The first amendment states: “Congress shall make no law respecting an establishment of religion, or prohibiting the free exercise thereof; or abridging the freedom of speech, or of the press; or the right of the people peaceably to assemble, and to petition the government for a redress of grievances.” http://archives.gov/exhibits/charters/bill_of_rights_transcript.html
The pros of having the first amendment in place are that we have the freedom to express our opinions in this country, share our opinions with others, and follow individual faiths. We also have the freedom to vote and express our views to our government, without fear of being jailed or tortured for our beliefs. That is, as long as we abide by the legal laws of our states.
As a writer, freedom of speech is one right we consider being most important. Writers can create and share ideas, enjoying creative freedom without being governed or denied. Writers may not always agree with each other’s viewpoints but understand how important it is to have the right to express them. Comedians can write material choosing anyone to be the brunt of their jokes. Newspapers can print the news as they see it.
We can also for the most part follow our individual faiths and religions in this country without fear of being harmed. We can join organizations that share our beliefs. For the most part we can select the schools we choose to send our children to.
The cons of having the first amendment in place are that it also can bring out voices of hate, hate mongers. Some individuals use the first amendment to spread hatred and slander. Race and religious differences can initiate bitter controversy and violence in our country, also throughout the world. Wars are fought because of racial and religious differences by radicals. People speaking out, expressing their freedom of speech can spew negative behavior among those who disagree.

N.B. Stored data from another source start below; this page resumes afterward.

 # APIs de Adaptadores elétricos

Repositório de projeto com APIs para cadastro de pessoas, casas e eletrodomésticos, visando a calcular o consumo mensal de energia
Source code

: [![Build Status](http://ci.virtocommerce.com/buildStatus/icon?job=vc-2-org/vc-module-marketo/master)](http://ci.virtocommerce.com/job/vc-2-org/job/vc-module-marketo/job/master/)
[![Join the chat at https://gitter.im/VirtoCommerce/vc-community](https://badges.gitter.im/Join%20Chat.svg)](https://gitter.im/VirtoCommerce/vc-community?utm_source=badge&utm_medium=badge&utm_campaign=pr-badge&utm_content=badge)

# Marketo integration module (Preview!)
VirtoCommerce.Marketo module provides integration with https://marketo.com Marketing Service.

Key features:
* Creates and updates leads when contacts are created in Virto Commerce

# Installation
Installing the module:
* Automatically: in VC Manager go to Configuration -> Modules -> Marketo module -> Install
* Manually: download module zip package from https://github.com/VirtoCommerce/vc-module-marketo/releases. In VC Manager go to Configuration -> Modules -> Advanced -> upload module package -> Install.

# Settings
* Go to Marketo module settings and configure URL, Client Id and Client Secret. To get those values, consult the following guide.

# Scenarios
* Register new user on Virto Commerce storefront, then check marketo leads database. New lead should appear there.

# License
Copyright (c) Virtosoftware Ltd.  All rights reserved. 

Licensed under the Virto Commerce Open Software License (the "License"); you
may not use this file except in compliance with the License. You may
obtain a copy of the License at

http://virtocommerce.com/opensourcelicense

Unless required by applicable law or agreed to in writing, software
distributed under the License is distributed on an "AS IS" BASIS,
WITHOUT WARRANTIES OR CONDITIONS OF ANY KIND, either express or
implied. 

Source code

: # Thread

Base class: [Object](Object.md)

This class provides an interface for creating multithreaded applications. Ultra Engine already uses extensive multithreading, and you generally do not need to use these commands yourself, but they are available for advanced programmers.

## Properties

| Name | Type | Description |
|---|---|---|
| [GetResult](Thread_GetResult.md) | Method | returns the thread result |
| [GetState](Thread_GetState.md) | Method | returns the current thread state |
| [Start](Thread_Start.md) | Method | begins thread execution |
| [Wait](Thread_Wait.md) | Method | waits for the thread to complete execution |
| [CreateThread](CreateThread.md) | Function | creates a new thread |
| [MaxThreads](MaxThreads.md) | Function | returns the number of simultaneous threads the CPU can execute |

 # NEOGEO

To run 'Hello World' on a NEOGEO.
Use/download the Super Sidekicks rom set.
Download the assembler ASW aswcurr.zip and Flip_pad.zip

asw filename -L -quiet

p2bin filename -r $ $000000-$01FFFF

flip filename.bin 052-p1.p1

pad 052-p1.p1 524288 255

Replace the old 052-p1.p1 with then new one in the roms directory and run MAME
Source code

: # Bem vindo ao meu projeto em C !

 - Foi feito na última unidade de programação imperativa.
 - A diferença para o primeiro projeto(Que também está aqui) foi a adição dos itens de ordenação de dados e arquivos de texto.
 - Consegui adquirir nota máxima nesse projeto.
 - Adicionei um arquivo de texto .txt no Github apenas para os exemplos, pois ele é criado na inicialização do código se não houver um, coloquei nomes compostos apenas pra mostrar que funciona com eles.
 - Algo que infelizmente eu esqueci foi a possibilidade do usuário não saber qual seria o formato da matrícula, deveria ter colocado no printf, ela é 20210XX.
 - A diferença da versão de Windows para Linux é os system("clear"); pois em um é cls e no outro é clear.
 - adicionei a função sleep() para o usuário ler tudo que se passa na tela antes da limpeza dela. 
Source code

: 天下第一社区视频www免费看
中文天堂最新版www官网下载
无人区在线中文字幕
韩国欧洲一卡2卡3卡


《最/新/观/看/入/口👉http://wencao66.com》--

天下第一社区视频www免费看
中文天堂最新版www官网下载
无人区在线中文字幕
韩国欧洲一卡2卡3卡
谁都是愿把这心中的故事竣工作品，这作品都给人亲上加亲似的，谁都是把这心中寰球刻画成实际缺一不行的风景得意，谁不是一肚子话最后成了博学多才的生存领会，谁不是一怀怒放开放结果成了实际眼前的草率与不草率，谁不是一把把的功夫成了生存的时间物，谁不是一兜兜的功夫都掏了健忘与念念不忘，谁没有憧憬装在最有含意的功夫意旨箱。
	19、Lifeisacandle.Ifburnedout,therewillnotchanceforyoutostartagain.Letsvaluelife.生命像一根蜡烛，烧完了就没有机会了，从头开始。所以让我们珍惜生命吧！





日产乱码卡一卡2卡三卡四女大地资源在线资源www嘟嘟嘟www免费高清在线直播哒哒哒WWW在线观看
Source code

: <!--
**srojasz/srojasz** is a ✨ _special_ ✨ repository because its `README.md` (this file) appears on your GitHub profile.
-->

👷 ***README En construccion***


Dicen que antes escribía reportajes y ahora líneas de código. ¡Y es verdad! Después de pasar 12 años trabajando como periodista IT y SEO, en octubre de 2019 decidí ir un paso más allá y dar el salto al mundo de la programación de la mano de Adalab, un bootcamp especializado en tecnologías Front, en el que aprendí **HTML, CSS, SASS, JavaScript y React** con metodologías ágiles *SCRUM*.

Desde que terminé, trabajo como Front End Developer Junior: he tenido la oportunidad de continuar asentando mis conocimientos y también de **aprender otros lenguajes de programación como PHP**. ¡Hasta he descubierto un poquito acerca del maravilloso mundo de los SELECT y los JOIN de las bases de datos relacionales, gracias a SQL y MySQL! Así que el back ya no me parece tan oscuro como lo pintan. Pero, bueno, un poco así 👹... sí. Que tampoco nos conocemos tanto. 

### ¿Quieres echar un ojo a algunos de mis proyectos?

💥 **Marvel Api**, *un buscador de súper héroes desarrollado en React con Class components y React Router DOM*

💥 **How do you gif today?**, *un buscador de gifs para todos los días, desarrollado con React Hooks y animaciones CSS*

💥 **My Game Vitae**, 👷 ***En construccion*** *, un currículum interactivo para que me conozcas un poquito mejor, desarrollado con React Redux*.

We all know about America’s past history, which included disturbing violent expressions of freedom of speech. Cross burnings, lynching, church and synagogue burnings, and bombings. In the past there have been incidents of book burnings and book banning against authors who people believed broke moral codes. Music has even been banned in public due to the believed immoral standard music provoked. At times groups have formed to protest violently and hatefully express their freedom of speech against certain races, religions, or politics. Politicians run bitter campaigns and have negative verbal outbursts due to disagreements in their political beliefs. All have stood up for their first amendment rights.

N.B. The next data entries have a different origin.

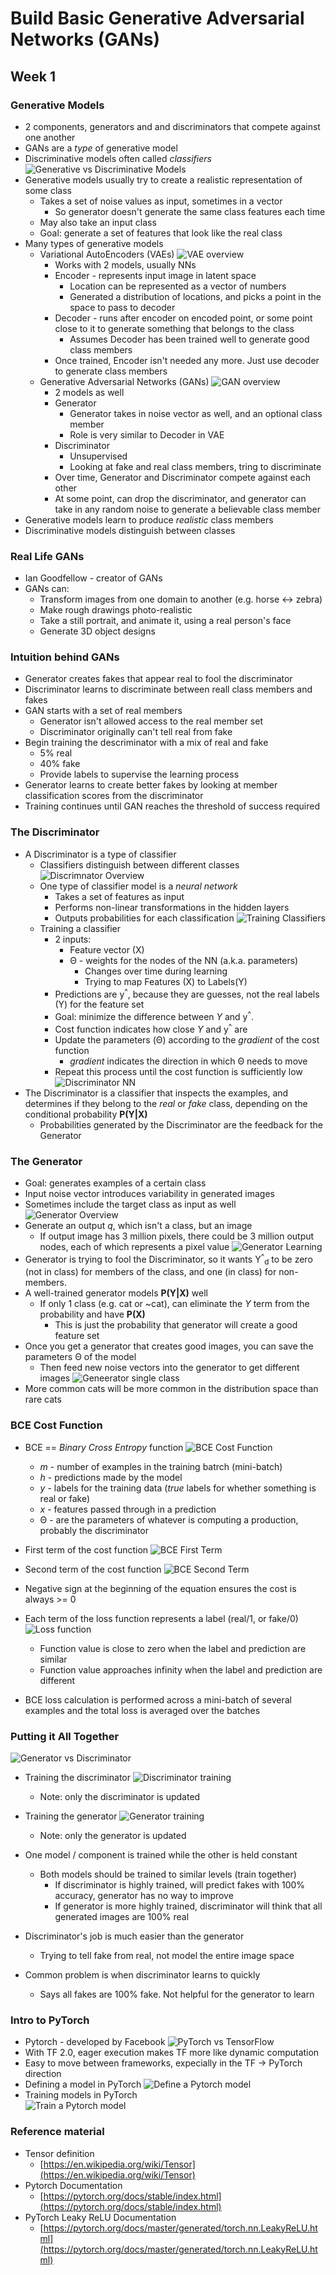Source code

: # Build Basic Generative Adversarial Networks (GANs)

## Week 1

### Generative Models
- 2 components, generators and and discriminators that compete against one another
- GANs are a _type_ of generative model
- Discriminative models often called _classifiers_
![Generative vs Discriminative Models](./images/Gen_vs_Discr_models.png)
- Generative models usually try to create a realistic representation of some class
   - Takes a set of noise values as input, sometimes in a vector
      - So generator doesn't generate the same class features each time
   - May also take an input class
   - Goal: generate a set of features that look like the real class
- Many types of generative models
   - Variational AutoEncoders (VAEs)
      ![VAE overview](./images/VAE_overview.png)
       - Works with 2 models, usually NNs
       - Encoder - represents input image in latent space
          - Location can be represented as a vector of numbers
          - Generated a distribution of locations, and picks a point in the space to pass to decoder
       - Decoder - runs after encoder on encoded point, or some point close to it to generate
         something that belongs to the class
          - Assumes Decoder has been trained well to generate good class members
       - Once trained, Encoder isn't needed any more.  Just use decoder to generate
         class members
   - Generative Adversarial Networks (GANs)
      ![GAN overview](./images/GAN_overview.png)
      - 2 models as well
      - Generator
         - Generator takes in noise vector as well, and an optional class member
         - Role is very similar to Decoder in VAE
      - Discriminator
         - Unsupervised
         - Looking at fake and real class members, tring to discriminate
      - Over time, Generator and Discriminator compete against each other
      - At some point, can drop the discriminator, and generator can take in any random noise 
        to generate a believable class member
- Generative models learn to produce _realistic_ class members
- Discriminative models distinguish between classes

### Real Life GANs
- Ian Goodfellow - creator of GANs
- GANs can:
   - Transform images from one domain to another (e.g. horse <-> zebra)
   - Make rough drawings photo-realistic
   - Take a still portrait, and animate it, using a real person's face
   - Generate 3D object designs


### Intuition behind GANs
- Generator creates fakes that appear real to fool the discriminator
- Discriminator learns to discriminate between reall class members and fakes
- GAN starts with a set of real members
   - Generator isn't allowed access to the real member set
   - Discriminator originally can't tell real from fake
- Begin training the descriminator with a mix of real and fake
   - 5% real
   - 40% fake
   - Provide labels to supervise the learning process
- Generator learns to create better fakes by looking at member classification scores
  from the discriminator
- Training continues until GAN reaches the threshold of success required

### The Discriminator
- A Discriminator is a type of classifier
   - Classifiers distinguish between different classes
   ![Discrimnator Overview](./images/Discriminator_overview.png)
   - One type of classifier model is a _neural network_
      - Takes a set of features as input
      - Performs non-linear transformations in the hidden layers
      - Outputs probabilities for each classification
   ![Training Classifiers](./images/Training_classifiers.png)
   - Training a classifier
      - 2 inputs:
         - Feature vector (X)
         - &Theta; - weights for the nodes of the NN (a.k.a. parameters)
            - Changes over time during learning
            - Trying to map Features (X) to Labels(Y)
      - Predictions are y<sup>^</sup>, because they are guesses, not the real labels (Y) for the
        feature set
      - Goal: minimize the difference between _Y_ and y<sup>^</sup>.
      - Cost function indicates how close _Y_ and y<sup>^</sup> are
      - Update the parameters (&Theta;) according to the _gradient_ of the cost function
         - _gradient_ indicates the direction in which &Theta; needs to move
      - Repeat this process until the cost function is sufficiently low
![Discriminator NN](./images/Discriminator_NN.png)
- The Discriminator is a classifier that inspects the examples, and determines if 
  they belong to the _real_ or _fake_ class, depending on the conditional probability **P(Y|X)**
  - Probabilities generated by the Discriminator are the feedback for the Generator

### The Generator
- Goal: generates examples of a certain class
- Input noise vector introduces variability in generated images
- Sometimes include the target class as input as well
![Generator Overview](./images/Generator_overview.png)
- Generate an output _q_, which isn't a class, but an image
   - If output image has 3 million pixels, there could be 3 million output nodes, each of which
     represents a pixel value
![Generator Learning](./images/Generator_learning.png)
- Generator is trying to fool the Discriminator, so it wants Y<sup>^</sup><sub>d</sub> to be zero (not in class)
  for members of the class, and one (in class) for non-members.
- A well-trained generator models **P(Y|X)** well
   - If only 1 class (e.g. cat or ~cat), can eliminate the _Y_ term from the probability and have **P(X)**
      - This is just the probability that generator will create a good feature set
- Once you get a generator that creates good images, you can save the parameters &Theta; of the 
  model 
   - Then feed new noise vectors into the generator to get different images
![Geneerator single class](./images/Generator_single_class.png)
- More common cats will be more common in the distribution space than rare cats


### BCE Cost Function
- BCE == _Binary Cross Entropy_ function
![BCE Cost Function](./images/BCE_cost_function.png)
   - _m_ - number of examples in the training batrch (mini-batch)
   - _h_ - predictions made by the model
   - _y_ - labels for the training data (_true_ labels for whether something is real or fake)
   - _x_ - features passed through in a prediction
   - &Theta; - are the parameters of whatever is computing a production, probably the discriminator

- First term of the cost function
   ![BCE First Term](./images/BCE_first_term.png)

- Second term of the cost function
   ![BCE Second Term](./images/BCE_second_term.png)

- Negative sign at the beginning of the equation ensures the cost is always >= 0

- Each term of the loss function represents a label (real/1, or fake/0)
   ![Loss function](./images/Loss_function.png)
   - Function value is close to zero when the label and prediction are similar
   - Function value approaches infinity when the label and prediction are different
- BCE loss calculation is performed across a mini-batch of several examples and the
  total loss is averaged over the batches

### Putting it All Together
![Generator vs Discriminator](./images/Generator_vs_discriminator.png)

- Training the discriminator
   ![Discriminator training](./images/Discriminator_training.png)
   - Note: only the discriminator is updated

- Training the generator
   ![Generator training](./images/Generator_training.png)
   - Note: only the generator is updated

- One model / component is trained while the other is held constant
   - Both models should be trained to similar levels (train together)
      - If discriminator is highly trained, will predict fakes with 100% accuracy, generator has no
        way to improve
      - If generator is more highly trained, discriminator will think that all generated images are
        100% real
- Discriminator's job is much easier than the generator
   - Trying to tell fake from real, not model the entire image space
- Common problem is when discriminator learns to quickly
   - Says all fakes are 100% fake.  Not helpful for the generator to learn

### Intro to PyTorch
- Pytorch - developed by Facebook
![PyTorch vs TensorFlow](./images/PyTorch_vs_TensorFlow.png)
- With TF 2.0, eager execution makes TF more like dynamic computation
- Easy to move between frameworks, expecially in the TF -> PyTorch direction
- Defining a model in PyTorch
   ![Define a Pytorch model](./images/PyTorch_define_model.png)
- Training models in PyTorch   
   ![Train a Pytorch model](./images/PyTorch_train_model.png)

### Reference material
- Tensor definition
   - [https://en.wikipedia.org/wiki/Tensor](https://en.wikipedia.org/wiki/Tensor)
- Pytorch Documentation 
   - [https://pytorch.org/docs/stable/index.html](https://pytorch.org/docs/stable/index.html)
- PyTorch Leaky ReLU Documentation
   - [https://pytorch.org/docs/master/generated/torch.nn.LeakyReLU.html](https://pytorch.org/docs/master/generated/torch.nn.LeakyReLU.html)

Today there is a verbal first amendment controversy going on in New York and other parts of the country concerning a religious building being constructed. Both viewpoints are expressing their freedom of speech. One man’s religious viewpoint, Rev. Terry Jones, has expressed his negative viewpoint on the controversy by reporting he will burn a religious book of faith. Again he has people expressing their pro and con viewpoints on his first amendment rights.
There are no specific guidelines to when expressing one’s first amendment rights should be encroached on or limited. I believe having freedom of speech should automatically come with some form of standards or decency, intended so no-one forcefully inflicts their opinions on others to a point of abuse, personal degradation, or physical harm. Marching and speaking out for personal and civil rights should be performed in a non-violent manner. But then again who has the right to govern our individual first amendment rights? Limiting our first amendment rights delete what they were initially meant to stand for in our country.
The first amendment and the, Bill of Rights, will remain an important part of what America stands for. As American citizens we should accept this right as a gift. So many other countries don’t understand or accept this unique gift.